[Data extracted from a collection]
★ ★ ★ ★ ★

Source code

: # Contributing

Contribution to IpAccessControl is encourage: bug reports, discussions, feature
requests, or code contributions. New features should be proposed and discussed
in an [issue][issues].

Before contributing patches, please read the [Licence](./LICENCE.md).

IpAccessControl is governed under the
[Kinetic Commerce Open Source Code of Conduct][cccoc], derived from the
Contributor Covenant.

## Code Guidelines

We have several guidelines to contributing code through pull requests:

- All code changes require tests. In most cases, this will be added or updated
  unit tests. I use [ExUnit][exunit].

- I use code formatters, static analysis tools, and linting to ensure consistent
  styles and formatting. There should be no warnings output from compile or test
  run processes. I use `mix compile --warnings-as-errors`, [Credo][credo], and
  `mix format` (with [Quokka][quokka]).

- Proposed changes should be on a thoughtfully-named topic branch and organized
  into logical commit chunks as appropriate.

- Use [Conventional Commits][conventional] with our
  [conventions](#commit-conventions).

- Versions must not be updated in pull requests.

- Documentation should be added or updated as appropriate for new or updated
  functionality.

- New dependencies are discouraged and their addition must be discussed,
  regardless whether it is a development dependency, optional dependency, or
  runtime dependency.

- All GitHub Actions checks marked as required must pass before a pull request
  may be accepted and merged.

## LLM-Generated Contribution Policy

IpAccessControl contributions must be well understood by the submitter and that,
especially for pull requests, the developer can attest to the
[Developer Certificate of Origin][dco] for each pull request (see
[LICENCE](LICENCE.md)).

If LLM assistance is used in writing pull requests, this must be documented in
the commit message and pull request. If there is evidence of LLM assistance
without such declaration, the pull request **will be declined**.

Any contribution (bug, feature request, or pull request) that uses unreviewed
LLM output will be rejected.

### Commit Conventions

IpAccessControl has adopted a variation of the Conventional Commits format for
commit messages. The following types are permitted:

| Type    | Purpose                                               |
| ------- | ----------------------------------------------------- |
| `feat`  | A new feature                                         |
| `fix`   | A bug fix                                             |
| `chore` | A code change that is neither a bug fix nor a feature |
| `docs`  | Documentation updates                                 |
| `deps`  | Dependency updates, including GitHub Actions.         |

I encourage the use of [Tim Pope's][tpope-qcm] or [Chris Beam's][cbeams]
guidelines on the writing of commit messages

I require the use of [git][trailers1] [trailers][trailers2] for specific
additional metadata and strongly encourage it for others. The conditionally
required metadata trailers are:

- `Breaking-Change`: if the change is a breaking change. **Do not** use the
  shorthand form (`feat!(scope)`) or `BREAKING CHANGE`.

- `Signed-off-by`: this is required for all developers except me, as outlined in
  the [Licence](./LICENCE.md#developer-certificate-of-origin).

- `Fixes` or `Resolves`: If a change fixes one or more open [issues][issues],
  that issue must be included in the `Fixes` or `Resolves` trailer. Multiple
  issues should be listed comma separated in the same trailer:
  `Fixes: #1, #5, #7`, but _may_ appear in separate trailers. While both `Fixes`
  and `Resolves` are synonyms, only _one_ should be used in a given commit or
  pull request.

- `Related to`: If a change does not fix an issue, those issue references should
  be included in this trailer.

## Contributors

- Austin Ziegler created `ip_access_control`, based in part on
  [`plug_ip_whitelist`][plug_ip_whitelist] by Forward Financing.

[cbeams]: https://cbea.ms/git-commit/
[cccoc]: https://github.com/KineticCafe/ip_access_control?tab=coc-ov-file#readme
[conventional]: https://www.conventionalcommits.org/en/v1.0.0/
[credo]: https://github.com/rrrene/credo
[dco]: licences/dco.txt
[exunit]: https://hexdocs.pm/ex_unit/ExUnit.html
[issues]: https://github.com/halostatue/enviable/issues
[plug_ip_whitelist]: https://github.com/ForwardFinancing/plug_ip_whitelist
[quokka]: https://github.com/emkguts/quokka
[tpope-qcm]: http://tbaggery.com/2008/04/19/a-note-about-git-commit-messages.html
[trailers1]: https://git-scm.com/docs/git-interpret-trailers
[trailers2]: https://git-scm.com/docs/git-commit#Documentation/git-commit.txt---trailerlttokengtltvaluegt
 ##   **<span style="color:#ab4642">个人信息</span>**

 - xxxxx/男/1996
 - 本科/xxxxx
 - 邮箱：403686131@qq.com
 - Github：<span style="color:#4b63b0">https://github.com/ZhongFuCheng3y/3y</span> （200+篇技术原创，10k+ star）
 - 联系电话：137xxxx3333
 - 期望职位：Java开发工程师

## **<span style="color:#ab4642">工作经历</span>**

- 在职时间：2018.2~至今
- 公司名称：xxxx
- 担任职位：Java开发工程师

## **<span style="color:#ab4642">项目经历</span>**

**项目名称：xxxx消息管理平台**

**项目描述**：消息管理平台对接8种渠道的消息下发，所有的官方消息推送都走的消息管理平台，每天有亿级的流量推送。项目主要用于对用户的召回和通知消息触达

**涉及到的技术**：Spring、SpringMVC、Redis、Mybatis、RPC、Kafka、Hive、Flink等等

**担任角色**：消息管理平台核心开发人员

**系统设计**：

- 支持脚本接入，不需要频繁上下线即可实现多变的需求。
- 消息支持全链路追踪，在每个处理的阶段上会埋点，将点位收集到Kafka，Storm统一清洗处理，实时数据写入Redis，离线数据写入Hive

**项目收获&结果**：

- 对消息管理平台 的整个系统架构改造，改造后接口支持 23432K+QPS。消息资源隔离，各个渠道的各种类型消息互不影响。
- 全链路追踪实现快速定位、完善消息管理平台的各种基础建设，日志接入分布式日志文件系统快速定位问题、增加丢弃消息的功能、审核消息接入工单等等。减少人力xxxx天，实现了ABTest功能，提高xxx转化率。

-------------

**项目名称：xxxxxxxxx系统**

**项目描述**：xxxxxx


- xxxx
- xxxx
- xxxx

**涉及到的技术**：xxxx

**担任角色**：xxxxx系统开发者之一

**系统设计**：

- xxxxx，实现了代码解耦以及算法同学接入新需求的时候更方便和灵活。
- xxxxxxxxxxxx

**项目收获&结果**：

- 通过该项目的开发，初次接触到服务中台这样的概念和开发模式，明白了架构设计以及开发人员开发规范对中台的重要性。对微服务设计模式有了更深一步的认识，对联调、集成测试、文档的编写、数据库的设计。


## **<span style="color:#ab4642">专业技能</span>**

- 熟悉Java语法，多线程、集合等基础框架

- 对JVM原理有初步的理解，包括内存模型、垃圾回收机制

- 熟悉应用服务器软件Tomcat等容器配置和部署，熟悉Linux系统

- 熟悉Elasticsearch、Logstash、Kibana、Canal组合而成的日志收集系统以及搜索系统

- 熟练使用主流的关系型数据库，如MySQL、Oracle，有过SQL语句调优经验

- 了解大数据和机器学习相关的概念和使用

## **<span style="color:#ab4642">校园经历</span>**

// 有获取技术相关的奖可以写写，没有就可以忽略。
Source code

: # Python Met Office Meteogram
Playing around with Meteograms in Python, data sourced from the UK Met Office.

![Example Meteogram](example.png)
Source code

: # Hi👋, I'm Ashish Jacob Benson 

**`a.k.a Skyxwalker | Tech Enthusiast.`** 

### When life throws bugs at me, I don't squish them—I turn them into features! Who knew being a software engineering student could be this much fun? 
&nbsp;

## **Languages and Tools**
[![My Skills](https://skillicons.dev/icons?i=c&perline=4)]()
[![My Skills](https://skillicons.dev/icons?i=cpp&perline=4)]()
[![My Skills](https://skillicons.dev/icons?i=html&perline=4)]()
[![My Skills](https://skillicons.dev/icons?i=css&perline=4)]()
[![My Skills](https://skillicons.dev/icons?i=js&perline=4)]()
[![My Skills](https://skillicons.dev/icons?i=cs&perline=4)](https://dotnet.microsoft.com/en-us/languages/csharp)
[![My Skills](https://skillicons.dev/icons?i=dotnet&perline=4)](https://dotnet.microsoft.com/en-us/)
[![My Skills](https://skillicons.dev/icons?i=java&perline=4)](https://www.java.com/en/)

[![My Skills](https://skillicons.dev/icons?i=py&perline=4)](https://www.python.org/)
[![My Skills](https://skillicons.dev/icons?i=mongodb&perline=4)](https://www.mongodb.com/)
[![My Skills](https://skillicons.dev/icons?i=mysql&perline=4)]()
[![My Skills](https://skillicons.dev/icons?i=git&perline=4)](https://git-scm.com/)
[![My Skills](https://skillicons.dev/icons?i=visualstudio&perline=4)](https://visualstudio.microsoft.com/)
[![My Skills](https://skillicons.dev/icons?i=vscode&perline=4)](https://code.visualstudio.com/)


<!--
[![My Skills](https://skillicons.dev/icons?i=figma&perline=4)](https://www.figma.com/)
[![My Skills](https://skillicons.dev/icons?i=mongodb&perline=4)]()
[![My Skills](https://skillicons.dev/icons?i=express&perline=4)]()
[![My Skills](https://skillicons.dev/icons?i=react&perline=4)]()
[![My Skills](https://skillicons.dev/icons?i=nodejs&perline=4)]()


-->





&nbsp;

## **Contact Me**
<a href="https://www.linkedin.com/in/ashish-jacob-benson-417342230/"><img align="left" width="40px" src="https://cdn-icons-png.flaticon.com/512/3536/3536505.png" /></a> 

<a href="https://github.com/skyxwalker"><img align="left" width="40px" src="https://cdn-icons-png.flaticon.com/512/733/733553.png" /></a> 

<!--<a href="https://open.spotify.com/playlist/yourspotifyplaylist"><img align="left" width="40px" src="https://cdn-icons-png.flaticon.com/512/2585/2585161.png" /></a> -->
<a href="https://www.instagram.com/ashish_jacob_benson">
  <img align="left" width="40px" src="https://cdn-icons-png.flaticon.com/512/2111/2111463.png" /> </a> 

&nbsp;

★ ★ ★ ★ ★

§ **AIM OF THE TASK**
Among the entries above, which lines include "added"? List them all.

§ **TASK RESPONSE**
- All code changes require tests. In most cases, this will be added or updated
- Documentation should be added or updated as appropriate for new or updated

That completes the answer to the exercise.